When the pandemic hit, Gascoigne saw stressed employees each give three-day weekends for the month of May 2020. What started as a month-long experiment has now become a permanent policy, and at the end of 2021, an employee survey found that 91% of workers were happier and more productive with a four-day work week.
But the company had to overcome a few sticking points to make it really work. Here are the four biggest problems Buffer had to overcome in adopting a four-day work week.
The first thing to do was figure out how everyone would do their job on time, says Hailley Griffis, Buffer’s public relations manager.
In the first month, most teams operated with the idea that they were getting the same amount of work done in a shorter amount of time, but they realized that wasn’t going to be sustainable.
“The short-term instinct is to do things the way they were in four days and get through it,” says Griffis. “But in the long term, you have to ask yourself: how should we do things differently?”
To get everyone closer to a 32-hour, four-day work week, they had to change the way they worked. Buffer teams reduced the number of meetings (Griffis’ weekly marketing checks became monthly), moved to asynchronous communication tools like Threads, and adjusted expectations for how long it would take to meet project deadlines.
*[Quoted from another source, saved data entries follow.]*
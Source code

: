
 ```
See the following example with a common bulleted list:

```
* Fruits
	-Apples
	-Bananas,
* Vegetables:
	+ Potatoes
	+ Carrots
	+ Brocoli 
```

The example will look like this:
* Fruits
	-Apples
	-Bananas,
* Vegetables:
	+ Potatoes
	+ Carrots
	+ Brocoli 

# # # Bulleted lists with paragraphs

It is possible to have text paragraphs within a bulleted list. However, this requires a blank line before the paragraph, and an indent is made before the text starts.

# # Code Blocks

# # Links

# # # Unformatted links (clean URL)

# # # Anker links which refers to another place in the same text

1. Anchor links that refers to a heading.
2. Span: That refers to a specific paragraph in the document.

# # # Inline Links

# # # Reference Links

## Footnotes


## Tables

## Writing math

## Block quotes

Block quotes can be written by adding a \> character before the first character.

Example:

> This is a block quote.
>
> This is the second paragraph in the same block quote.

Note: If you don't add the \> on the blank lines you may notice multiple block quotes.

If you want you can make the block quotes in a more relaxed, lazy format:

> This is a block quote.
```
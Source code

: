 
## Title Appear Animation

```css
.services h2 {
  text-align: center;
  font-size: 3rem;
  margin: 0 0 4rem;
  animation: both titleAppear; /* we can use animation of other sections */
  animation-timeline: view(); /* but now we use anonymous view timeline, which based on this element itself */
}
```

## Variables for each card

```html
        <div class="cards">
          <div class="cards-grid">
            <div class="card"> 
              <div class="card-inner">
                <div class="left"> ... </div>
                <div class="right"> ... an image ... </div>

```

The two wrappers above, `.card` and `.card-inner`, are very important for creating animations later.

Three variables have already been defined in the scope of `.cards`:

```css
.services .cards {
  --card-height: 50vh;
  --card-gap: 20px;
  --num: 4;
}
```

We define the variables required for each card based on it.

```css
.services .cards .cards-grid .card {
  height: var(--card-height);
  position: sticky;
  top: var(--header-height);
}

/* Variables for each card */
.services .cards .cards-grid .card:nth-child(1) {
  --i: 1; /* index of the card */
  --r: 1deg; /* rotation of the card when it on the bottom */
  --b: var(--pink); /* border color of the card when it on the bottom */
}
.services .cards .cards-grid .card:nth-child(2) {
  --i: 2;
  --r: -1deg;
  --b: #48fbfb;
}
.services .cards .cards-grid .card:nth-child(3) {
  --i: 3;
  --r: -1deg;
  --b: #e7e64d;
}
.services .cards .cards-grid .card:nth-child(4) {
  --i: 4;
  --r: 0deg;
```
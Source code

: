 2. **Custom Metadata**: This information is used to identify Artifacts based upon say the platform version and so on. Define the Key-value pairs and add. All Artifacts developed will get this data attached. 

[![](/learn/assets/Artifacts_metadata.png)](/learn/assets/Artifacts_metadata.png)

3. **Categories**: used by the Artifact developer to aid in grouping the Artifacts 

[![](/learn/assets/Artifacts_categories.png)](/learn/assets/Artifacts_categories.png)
It took a big shift in mindset, starting with the top leadership, says Griffis. “Going into projects knowing that we have four days instead of five, you get used to it.
Then comes another problem: do people secretly work on Fridays in order to get all their work done?
According to employee surveys, 73% of workers say they do work a shortened schedule, whether it’s a four-day week or a shorter five-day week. The remaining 27% of employees say they work an average of four and a half days, with a few hours on the fifth day to catch up on quick tasks or emails.
Structure versus flexibility
Another big challenge was determining which day to take off. At first, Buffer gave each team their own pick. Griffis’ team took off on Wednesday: “You never work more than two days in a row. It’s really phenomenal.”
But when it got too disorganized, people still had to work with other teams. — Buffer standardized to Fridays off.
7 day coverage
Buffer employees all have a Friday off with one exception: their customer service department.
They offer customer support seven days a week, Griffis explains, which means these team members are still working shortened weeks, but on a staggered rotation to cover weekends.
With that in mind, the company has hired additional customer staff during the pandemic to maintain coverage while offering individuals a shortened week.